PROBLEM TO WORK ON: Pull each line with the string "Lethiscus" from the entries.
Top of MATERIAL FOR THE TASK
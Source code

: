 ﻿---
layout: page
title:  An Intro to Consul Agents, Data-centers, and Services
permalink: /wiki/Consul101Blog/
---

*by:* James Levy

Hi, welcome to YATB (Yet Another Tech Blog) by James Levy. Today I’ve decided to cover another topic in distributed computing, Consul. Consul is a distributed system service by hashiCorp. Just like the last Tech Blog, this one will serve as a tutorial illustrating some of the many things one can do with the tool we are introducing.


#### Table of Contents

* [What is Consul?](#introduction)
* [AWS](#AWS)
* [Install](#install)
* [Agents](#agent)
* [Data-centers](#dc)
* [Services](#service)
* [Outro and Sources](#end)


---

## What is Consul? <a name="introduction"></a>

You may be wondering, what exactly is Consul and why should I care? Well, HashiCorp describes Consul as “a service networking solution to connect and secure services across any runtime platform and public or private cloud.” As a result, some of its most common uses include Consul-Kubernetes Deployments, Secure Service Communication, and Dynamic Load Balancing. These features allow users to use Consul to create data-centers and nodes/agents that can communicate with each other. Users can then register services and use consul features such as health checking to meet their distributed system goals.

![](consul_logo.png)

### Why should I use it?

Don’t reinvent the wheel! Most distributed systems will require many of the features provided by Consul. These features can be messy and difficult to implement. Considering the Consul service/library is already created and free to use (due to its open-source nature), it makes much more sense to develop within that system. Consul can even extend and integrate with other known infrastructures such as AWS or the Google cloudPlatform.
Bottom of MATERIAL FOR THE TASK
Top of MATERIAL FOR THE TASK
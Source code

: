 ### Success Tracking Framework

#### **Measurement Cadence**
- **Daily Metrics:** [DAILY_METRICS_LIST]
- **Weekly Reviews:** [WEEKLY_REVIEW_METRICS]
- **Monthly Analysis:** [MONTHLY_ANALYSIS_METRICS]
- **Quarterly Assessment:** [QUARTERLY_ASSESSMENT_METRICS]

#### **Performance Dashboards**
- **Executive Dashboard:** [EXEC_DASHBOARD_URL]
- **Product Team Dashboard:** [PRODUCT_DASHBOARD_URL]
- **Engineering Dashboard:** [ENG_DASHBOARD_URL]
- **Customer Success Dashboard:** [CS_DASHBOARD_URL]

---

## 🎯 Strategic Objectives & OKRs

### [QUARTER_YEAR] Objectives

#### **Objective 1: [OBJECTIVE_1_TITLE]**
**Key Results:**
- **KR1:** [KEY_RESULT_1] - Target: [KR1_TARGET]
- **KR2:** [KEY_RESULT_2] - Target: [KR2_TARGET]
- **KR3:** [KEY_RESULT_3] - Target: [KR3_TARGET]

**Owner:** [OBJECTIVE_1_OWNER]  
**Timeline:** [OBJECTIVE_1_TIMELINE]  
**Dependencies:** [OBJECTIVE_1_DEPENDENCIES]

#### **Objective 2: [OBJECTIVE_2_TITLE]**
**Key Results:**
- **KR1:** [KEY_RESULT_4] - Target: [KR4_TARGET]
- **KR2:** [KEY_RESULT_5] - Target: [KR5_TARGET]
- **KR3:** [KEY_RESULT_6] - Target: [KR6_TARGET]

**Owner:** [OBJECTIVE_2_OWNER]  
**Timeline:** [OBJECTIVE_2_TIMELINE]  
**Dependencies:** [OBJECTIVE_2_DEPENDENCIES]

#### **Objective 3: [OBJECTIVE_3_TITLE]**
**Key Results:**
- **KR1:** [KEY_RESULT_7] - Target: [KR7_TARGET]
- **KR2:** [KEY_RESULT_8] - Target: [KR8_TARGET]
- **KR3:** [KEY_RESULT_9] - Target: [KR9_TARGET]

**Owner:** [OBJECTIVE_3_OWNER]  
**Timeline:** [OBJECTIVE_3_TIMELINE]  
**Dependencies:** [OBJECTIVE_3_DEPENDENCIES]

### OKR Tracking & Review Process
Bottom of MATERIAL FOR THE TASK
Top of MATERIAL FOR THE TASK
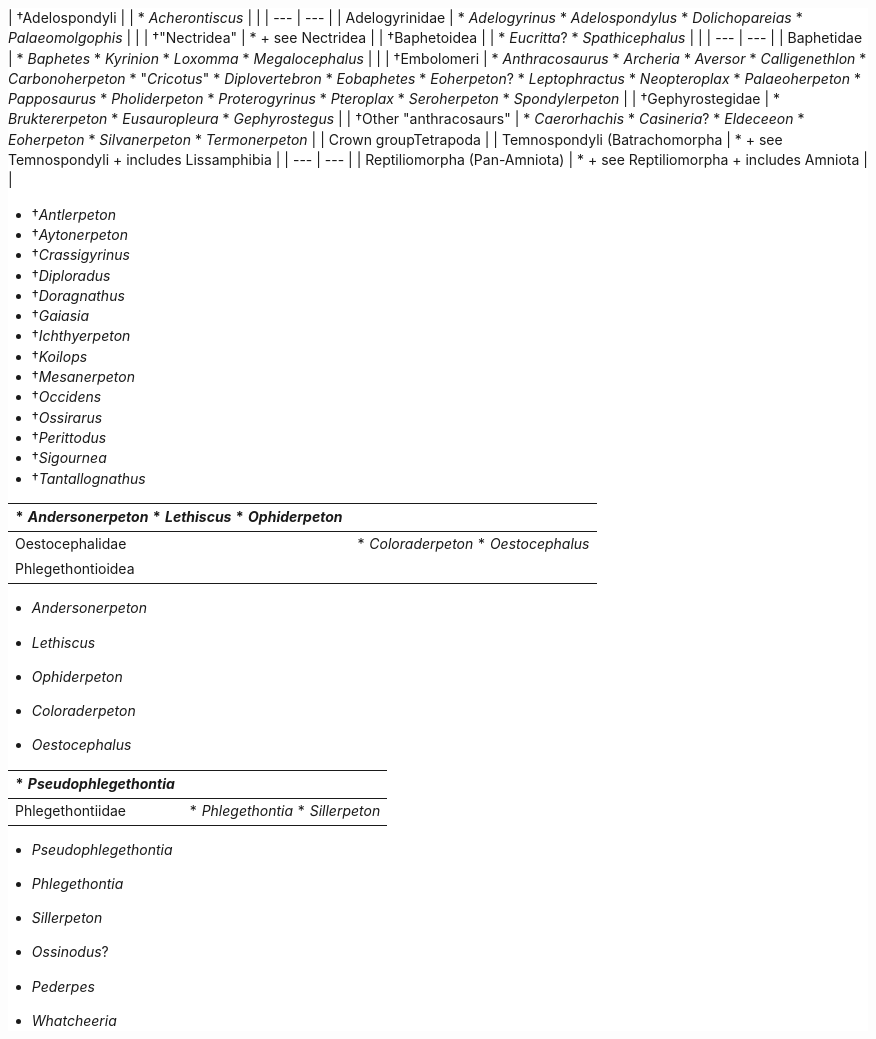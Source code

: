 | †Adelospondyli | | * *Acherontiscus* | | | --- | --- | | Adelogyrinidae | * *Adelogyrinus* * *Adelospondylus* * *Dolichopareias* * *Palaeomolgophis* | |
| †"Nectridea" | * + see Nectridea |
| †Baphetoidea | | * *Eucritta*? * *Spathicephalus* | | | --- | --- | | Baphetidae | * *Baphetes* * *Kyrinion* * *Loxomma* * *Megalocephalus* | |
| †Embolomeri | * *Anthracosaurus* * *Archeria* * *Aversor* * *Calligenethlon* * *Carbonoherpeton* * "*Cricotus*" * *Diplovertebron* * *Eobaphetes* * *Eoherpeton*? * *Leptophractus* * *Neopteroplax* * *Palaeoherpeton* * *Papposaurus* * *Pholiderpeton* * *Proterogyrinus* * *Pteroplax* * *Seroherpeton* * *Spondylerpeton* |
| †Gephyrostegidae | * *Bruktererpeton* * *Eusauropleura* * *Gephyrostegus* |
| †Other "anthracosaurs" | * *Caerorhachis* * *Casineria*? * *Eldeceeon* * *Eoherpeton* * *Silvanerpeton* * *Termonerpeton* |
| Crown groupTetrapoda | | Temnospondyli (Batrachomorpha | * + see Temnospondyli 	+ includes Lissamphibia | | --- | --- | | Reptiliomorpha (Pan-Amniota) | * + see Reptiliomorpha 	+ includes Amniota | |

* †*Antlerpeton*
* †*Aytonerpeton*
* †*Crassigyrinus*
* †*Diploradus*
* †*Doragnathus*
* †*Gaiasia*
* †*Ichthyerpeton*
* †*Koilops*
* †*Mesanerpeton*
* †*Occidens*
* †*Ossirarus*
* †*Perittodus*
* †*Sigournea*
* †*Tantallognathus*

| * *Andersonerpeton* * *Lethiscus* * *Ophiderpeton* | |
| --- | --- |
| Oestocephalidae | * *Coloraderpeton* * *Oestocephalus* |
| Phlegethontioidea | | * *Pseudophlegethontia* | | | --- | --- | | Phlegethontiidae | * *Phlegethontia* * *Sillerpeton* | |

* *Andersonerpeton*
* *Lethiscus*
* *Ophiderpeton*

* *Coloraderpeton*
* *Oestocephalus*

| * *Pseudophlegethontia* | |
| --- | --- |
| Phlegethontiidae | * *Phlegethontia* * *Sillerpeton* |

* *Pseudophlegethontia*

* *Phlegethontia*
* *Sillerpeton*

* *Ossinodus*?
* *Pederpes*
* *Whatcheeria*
Bottom of MATERIAL FOR THE TASK
SOLUTION TO THIS PROBLEM:
| * *Andersonerpeton* * *Lethiscus* * *Ophiderpeton* | |
* *Lethiscus*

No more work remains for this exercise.